Poco più di 830 giorni ci separano dal fatidico anno, come non manca di ricordare un conto alla rovescia sempre presente sul sito della compagnia californiana ideatrice del progetto, il cui motto è «non puoi prevedere ma ti puoi preparare». E infatti il rifugio, su richiesta, può essere costruito a domicilio e secondo le indicazioni del committente.
Per evitare l'estinzione delle classi medie è anche stato previsto un regime di comproprietà e la vendita dei lotti è già iniziata: 50mila dollari per gli adulti, 25mila per i ragazzi fino a 16 anni. Gli animali possono essere portati gratis, ma uno solo a patto che sia bene educato, sottoposto ai controlli medici della società e che abbia i vaccini in regola: gli animali che saranno riconosciuti come una minaccia per gli altri abitanti del rifugio saranno rimossi dal bunker o soppressi.

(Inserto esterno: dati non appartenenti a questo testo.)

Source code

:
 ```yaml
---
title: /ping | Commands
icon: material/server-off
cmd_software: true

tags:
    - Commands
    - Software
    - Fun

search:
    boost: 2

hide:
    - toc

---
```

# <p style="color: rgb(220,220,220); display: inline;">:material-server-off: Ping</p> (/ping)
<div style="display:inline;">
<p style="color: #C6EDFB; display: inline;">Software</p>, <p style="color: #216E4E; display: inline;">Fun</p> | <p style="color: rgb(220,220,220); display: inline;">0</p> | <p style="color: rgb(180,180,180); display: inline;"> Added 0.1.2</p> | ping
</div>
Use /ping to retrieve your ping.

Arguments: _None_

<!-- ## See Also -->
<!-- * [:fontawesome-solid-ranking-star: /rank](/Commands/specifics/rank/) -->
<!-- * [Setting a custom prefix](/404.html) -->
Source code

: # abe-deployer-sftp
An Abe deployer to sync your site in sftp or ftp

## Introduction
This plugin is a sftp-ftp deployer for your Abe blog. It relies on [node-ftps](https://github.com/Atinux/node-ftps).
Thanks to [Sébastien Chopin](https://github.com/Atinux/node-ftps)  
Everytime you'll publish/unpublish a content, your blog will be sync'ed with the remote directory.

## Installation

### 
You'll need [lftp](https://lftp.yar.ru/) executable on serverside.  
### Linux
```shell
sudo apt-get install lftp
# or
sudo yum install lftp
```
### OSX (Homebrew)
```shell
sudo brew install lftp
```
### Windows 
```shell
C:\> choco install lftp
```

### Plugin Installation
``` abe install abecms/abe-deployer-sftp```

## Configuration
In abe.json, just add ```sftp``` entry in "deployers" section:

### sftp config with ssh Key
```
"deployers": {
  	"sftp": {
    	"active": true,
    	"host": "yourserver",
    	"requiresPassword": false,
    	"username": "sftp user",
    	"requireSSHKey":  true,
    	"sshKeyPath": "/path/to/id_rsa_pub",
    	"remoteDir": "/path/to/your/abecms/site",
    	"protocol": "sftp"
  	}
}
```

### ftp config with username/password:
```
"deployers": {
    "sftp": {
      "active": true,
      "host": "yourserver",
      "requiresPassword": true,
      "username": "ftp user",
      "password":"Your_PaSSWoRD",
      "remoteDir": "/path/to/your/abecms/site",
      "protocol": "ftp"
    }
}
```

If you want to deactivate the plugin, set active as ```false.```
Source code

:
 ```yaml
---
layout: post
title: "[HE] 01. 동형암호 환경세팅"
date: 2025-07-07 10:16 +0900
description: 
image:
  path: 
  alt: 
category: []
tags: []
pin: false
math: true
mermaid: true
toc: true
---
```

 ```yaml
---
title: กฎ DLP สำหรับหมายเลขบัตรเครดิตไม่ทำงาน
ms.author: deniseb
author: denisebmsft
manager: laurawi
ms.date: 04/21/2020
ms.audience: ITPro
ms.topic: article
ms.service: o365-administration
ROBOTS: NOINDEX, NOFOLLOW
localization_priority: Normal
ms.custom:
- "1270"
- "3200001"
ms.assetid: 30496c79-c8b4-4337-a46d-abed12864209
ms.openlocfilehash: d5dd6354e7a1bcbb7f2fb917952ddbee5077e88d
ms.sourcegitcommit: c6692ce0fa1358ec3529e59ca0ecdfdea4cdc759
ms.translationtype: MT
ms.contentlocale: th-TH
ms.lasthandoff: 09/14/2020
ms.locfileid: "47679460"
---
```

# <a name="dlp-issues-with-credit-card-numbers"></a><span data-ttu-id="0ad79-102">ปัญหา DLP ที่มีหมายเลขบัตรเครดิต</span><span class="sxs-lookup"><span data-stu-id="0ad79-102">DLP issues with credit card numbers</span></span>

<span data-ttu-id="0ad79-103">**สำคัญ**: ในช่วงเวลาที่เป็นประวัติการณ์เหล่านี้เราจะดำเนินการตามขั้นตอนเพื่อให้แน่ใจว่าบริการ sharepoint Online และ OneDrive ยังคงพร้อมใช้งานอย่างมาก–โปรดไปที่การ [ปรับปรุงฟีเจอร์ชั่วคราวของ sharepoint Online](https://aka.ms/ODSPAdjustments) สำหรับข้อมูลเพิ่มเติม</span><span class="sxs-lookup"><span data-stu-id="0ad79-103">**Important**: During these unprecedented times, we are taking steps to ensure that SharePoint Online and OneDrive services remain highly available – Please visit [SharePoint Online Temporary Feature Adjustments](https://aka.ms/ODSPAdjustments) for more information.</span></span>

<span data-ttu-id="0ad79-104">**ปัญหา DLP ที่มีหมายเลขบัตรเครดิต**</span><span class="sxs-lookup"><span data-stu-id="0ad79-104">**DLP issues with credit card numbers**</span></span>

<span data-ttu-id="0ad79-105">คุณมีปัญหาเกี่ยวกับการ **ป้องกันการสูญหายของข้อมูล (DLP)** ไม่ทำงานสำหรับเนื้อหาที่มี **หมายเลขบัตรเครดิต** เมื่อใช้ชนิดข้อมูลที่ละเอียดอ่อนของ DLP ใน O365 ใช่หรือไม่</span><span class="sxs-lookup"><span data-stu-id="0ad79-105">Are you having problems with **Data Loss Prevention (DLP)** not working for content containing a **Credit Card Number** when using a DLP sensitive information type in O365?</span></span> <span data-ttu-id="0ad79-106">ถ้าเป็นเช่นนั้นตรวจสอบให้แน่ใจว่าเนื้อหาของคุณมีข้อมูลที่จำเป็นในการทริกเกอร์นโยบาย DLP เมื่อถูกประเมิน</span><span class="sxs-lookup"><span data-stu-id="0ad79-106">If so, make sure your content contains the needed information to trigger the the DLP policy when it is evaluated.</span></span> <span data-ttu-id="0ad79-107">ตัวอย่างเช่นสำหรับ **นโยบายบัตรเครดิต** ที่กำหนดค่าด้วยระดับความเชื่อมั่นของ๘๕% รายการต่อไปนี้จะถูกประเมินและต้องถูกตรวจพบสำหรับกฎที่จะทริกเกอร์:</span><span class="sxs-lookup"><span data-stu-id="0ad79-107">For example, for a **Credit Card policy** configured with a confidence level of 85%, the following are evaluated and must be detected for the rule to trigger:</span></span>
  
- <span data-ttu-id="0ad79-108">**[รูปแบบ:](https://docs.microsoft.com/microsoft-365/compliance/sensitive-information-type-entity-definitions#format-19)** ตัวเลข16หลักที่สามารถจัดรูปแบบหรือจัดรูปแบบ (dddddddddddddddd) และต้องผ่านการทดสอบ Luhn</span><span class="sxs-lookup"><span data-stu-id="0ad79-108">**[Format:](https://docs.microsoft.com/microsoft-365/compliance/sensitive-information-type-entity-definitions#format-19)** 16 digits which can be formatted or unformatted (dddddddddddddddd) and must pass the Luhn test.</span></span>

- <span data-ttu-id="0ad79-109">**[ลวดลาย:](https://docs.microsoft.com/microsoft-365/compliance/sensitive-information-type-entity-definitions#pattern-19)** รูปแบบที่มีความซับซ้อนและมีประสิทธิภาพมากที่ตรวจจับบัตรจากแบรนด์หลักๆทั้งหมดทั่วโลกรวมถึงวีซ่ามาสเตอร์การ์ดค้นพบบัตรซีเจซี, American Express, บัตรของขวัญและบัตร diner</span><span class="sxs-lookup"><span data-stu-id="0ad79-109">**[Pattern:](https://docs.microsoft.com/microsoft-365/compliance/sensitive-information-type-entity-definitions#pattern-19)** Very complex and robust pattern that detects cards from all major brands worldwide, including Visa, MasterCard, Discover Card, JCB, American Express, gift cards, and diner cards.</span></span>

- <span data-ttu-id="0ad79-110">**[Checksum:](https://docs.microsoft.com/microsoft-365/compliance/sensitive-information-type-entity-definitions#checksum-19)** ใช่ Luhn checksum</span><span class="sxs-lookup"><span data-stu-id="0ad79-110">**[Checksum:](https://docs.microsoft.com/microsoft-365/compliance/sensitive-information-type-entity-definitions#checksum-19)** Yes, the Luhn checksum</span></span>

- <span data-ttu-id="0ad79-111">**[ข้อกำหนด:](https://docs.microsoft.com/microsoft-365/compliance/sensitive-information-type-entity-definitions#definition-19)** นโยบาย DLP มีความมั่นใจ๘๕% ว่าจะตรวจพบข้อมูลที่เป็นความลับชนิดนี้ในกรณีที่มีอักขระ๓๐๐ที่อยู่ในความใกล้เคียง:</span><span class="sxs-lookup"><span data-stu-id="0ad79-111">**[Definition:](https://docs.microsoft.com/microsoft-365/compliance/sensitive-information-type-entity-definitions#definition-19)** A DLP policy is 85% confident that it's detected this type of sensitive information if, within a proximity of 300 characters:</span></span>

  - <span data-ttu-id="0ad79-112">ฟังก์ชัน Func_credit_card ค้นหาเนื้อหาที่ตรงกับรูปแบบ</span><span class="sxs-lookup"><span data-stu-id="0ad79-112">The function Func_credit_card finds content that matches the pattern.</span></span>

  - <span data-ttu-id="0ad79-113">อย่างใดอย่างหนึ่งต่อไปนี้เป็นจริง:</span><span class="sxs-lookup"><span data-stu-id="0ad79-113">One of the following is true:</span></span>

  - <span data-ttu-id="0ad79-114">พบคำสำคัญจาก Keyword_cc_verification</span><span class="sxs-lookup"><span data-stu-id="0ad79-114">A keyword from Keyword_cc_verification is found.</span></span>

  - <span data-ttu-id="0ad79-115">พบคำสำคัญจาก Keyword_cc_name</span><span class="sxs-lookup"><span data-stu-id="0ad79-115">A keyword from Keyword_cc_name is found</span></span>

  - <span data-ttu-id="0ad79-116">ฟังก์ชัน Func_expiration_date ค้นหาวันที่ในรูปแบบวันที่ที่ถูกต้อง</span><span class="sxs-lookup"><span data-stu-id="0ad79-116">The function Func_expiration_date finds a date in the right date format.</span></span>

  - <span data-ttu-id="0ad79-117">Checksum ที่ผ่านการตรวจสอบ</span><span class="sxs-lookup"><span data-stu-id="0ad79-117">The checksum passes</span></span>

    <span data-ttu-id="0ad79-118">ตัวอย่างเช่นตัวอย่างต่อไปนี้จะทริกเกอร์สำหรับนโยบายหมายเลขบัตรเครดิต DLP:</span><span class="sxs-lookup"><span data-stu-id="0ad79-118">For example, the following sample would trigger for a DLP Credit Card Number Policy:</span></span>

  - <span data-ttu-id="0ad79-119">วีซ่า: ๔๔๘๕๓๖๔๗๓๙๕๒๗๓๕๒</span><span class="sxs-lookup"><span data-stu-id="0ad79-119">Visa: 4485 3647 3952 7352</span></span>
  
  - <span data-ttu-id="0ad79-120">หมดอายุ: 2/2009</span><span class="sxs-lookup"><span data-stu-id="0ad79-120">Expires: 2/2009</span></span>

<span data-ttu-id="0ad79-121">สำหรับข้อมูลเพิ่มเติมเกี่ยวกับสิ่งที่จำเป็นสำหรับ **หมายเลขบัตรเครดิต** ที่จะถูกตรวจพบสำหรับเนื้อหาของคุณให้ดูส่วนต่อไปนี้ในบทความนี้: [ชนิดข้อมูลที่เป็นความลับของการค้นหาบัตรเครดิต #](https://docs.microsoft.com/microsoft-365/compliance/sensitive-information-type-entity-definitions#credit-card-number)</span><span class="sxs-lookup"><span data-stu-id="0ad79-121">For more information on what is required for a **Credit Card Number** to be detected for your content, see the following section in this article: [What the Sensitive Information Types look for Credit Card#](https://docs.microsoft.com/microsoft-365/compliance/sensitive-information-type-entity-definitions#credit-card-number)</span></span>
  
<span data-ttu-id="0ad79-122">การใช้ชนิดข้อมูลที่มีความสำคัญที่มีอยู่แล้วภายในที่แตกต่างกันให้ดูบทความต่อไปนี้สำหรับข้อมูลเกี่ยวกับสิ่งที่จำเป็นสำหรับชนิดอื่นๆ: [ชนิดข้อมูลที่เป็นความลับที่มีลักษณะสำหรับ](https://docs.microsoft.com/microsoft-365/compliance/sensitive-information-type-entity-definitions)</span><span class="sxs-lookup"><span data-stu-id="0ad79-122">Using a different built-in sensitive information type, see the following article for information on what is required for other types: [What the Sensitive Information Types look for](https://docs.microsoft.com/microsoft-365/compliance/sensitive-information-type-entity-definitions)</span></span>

La rete dei bunker Vivos dovrebbe coprire 20 differenti location negli Usa, basta scegliere quella più comoda da raggiungere. Il rifugio potrà ospitare 200 persone per un periodo massimo di un anno, garantendo un'adeguata riserva di acqua, cibo, energia fino ad arrivare ai servizi medici. E poi eleganti salottini, piccoli soggiorni in cui poter respirare un po' di privacy e televisori al plasma intratterranno gli ospiti permettendogli di sopravvivere alla distruzione del pianeta. Che potrebbe avvenire a causa di una guerra nucleare, di un virus oppure per un attacco terroristico (pericolo indicato con il simbolo dell'aereo), secondo le più comuni minacce all'esistenza del pianeta elencate sul sito internet della compagnia. Oppure la cometa killer, il super vulcano o uno tsunami globale potrebbero rendere necessaria l'esistenza di un luogo dove rifugiarsi in attesa di tempi migliori.
Secondo quanto dichiarato all'emittente Abc dal creatore del progetto Robert Vicino, la società sta già predisponendo gli ambienti e la loro struttura ricalca quella di «un lussuoso yacht da crociera». Certo, le strutture effettive dei bunker sono ancora «in fase di costruzione» ma le iscrizioni - e i versamenti - sono già aperti. Un ultimo dettaglio: i prezzi possono essere soggetti a variazione senza preavviso.